The part of the film I adored shows Moore, turned down by every major studio, making his own Dolemite movie on his own dime, with a little help from his friends. These include a minor-league Black actor (D’urville Martin) coming aboard on the promise that he can direct, as well as a gaggle of UCLA film students thrilled to be working on a real-life commercial production. It’s supposed to be a Blaxploitation flick with plenty of sex and kung-fu action: the fact that none of the cast and crew know what they’re doing makes for plenty of laughs. I laughed too: after all, I’ve been there.
In the early 1970s, during my New World Pictures days, I worked on such vintage Blaxploitation staples as TNT Jackson. And I remember the excitement when my boss Roger Corman’s brother Gene was shooting a local production called Darktown Strutters. It was the talk of the office when a bank robbery scene was staged on the streets of Hollywood. In the interest of saving money (always a high priority in low-budget filmmaking), no rent-a-cops had been engaged to block off the city streets. So when the robbers emerged from the bank and jumped into their waiting get-away car, passersby naturally assumed that this was the real thing. Other drivers panicked leading to a for-real car crash. Needless to say, the cameras kept on rolling, providing lots of useful action footage. Such is life when filmmaking newbies shoot on a down-&-dirty Roger Corman-type budget.
A Dolemite-inspired character shows up in one of Spike Lee’s more recent endeavors, the loud and outrageous Chi-Raq (2015). Here Lee, in his usual eclectic fashion, addresses the issue of Black-on-Black street crime by taking a page from Aristophanes’ ancient Greek comedy, Lysistrata. In Aristophanes’ audacious 5th century BC play, women put a stop to the Peloponnesian War by denying their husbands sex until the bloodshed ends. Lee borrows something of the Greek comic master’s plot as well as his audacious spirit: his tale of modern-day Chicago (known by some as Chi-Raq in recognition of its bloody streets) includes a spate of bawdy talk, unlikely musical interludes, and high-decibel rap battles. Our guide through this netherworld is the ultra-cool Samuel L. Jackson as Dolmedes, who functions as the story’s narrator or (in the ancient Greek sense) chorus. Like the rest of the characters, he tends to speak in rhyme, and his language is hardly PG-13.

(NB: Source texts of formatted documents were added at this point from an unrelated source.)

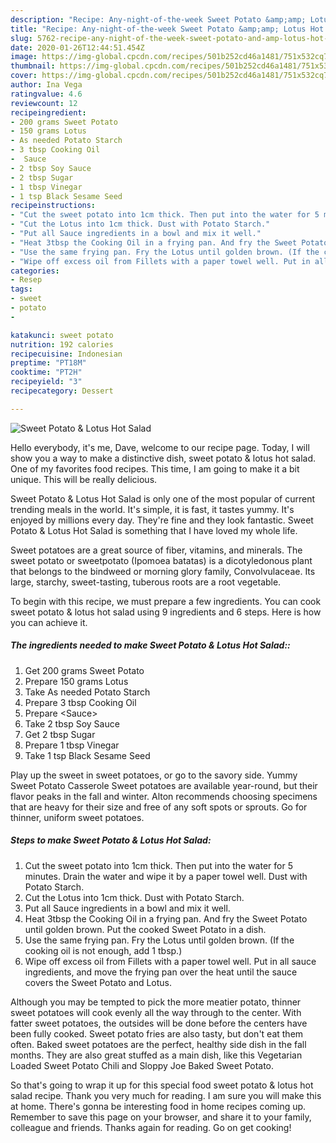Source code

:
 ```yaml
---
description: "Recipe: Any-night-of-the-week Sweet Potato &amp;amp; Lotus Hot Salad"
title: "Recipe: Any-night-of-the-week Sweet Potato &amp;amp; Lotus Hot Salad"
slug: 5762-recipe-any-night-of-the-week-sweet-potato-and-amp-lotus-hot-salad
date: 2020-01-26T12:44:51.454Z
image: https://img-global.cpcdn.com/recipes/501b252cd46a1481/751x532cq70/sweet-potato-lotus-hot-salad-recipe-main-photo.jpg
thumbnail: https://img-global.cpcdn.com/recipes/501b252cd46a1481/751x532cq70/sweet-potato-lotus-hot-salad-recipe-main-photo.jpg
cover: https://img-global.cpcdn.com/recipes/501b252cd46a1481/751x532cq70/sweet-potato-lotus-hot-salad-recipe-main-photo.jpg
author: Ina Vega
ratingvalue: 4.6
reviewcount: 12
recipeingredient:
- 200 grams Sweet Potato
- 150 grams Lotus
- As needed Potato Starch
- 3 tbsp Cooking Oil
-  Sauce
- 2 tbsp Soy Sauce
- 2 tbsp Sugar
- 1 tbsp Vinegar
- 1 tsp Black Sesame Seed
recipeinstructions:
- "Cut the sweet potato into 1cm thick. Then put into the water for 5 minutes. Drain the water and wipe it by a paper towel well. Dust with Potato Starch."
- "Cut the Lotus into 1cm thick. Dust with Potato Starch."
- "Put all Sauce ingredients in a bowl and mix it well."
- "Heat 3tbsp the Cooking Oil in a frying pan. And fry the Sweet Potato until golden brown. Put the cooked Sweet Potato in a dish."
- "Use the same frying pan. Fry the Lotus until golden brown. (If the cooking oil is not enough, add 1 tbsp.)"
- "Wipe off excess oil from Fillets with a paper towel well. Put in all sauce ingredients, and move the frying pan over the heat until the sauce covers the Sweet Potato and Lotus."
categories:
- Resep
tags:
- sweet
- potato
- 

katakunci: sweet potato 
nutrition: 192 calories
recipecuisine: Indonesian
preptime: "PT18M"
cooktime: "PT2H"
recipeyield: "3"
recipecategory: Dessert

---
```



![Sweet Potato &amp; Lotus Hot Salad](https://img-global.cpcdn.com/recipes/501b252cd46a1481/751x532cq70/sweet-potato-lotus-hot-salad-recipe-main-photo.jpg)

Hello everybody, it's me, Dave, welcome to our recipe page. Today, I will show you a way to make a distinctive dish, sweet potato &amp; lotus hot salad. One of my favorites food recipes. This time, I am going to make it a bit unique. This will be really delicious.

Sweet Potato &amp; Lotus Hot Salad is only one of the most popular of current trending meals in the world. It's simple, it is fast, it tastes yummy. It's enjoyed by millions every day. They're fine and they look fantastic. Sweet Potato &amp; Lotus Hot Salad is something that I have loved my whole life.

Sweet potatoes are a great source of fiber, vitamins, and minerals. The sweet potato or sweetpotato (Ipomoea batatas) is a dicotyledonous plant that belongs to the bindweed or morning glory family, Convolvulaceae. Its large, starchy, sweet-tasting, tuberous roots are a root vegetable.


To begin with this recipe, we must prepare a few ingredients. You can cook sweet potato &amp; lotus hot salad using 9 ingredients and 6 steps. Here is how you can achieve it.

##### The ingredients needed to make Sweet Potato &amp; Lotus Hot Salad::

1. Get 200 grams Sweet Potato
1. Prepare 150 grams Lotus
1. Take As needed Potato Starch
1. Prepare 3 tbsp Cooking Oil
1. Prepare  &lt;Sauce&gt;
1. Take 2 tbsp Soy Sauce
1. Get 2 tbsp Sugar
1. Prepare 1 tbsp Vinegar
1. Take 1 tsp Black Sesame Seed


Play up the sweet in sweet potatoes, or go to the savory side. Yummy Sweet Potato Casserole Sweet potatoes are available year-round, but their flavor peaks in the fall and winter. Alton recommends choosing specimens that are heavy for their size and free of any soft spots or sprouts. Go for thinner, uniform sweet potatoes. 

##### Steps to make Sweet Potato &amp; Lotus Hot Salad:

1. Cut the sweet potato into 1cm thick. Then put into the water for 5 minutes. Drain the water and wipe it by a paper towel well. Dust with Potato Starch.
1. Cut the Lotus into 1cm thick. Dust with Potato Starch.
1. Put all Sauce ingredients in a bowl and mix it well.
1. Heat 3tbsp the Cooking Oil in a frying pan. And fry the Sweet Potato until golden brown. Put the cooked Sweet Potato in a dish.
1. Use the same frying pan. Fry the Lotus until golden brown. (If the cooking oil is not enough, add 1 tbsp.)
1. Wipe off excess oil from Fillets with a paper towel well. Put in all sauce ingredients, and move the frying pan over the heat until the sauce covers the Sweet Potato and Lotus.


Although you may be tempted to pick the more meatier potato, thinner sweet potatoes will cook evenly all the way through to the center. With fatter sweet potatoes, the outsides will be done before the centers have been fully cooked. Sweet potato fries are also tasty, but don&#39;t eat them often. Baked sweet potatoes are the perfect, healthy side dish in the fall months. They are also great stuffed as a main dish, like this Vegetarian Loaded Sweet Potato Chili and Sloppy Joe Baked Sweet Potato. 

So that's going to wrap it up for this special food sweet potato &amp; lotus hot salad recipe. Thank you very much for reading. I am sure you will make this at home. There's gonna be interesting food in home recipes coming up. Remember to save this page on your browser, and share it to your family, colleague and friends. Thanks again for reading. Go on get cooking!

Lee, never shy about taking on artistic challenges, balances the tomfoolery with moments of genuine poignancy, encompassing the fate of children killed by stray bullets in the Chicago streets. (Angela Bassett and Jennifer Hudson nicely take on the role of bereaved mothers.) There’s also (surprising in a film by Lee) a good-guy white Catholic priest played by John Cusack. The wildly disparate elements of the story, and its radical tonal shifts, hardly help viewers like me. I grant I’m not the target audience, but I’m not sure just who is. It’s gutsy to use an ancient comedy to address a contemporary problem, but Lee’s experiment can be described by a classical Greek word: Chaos.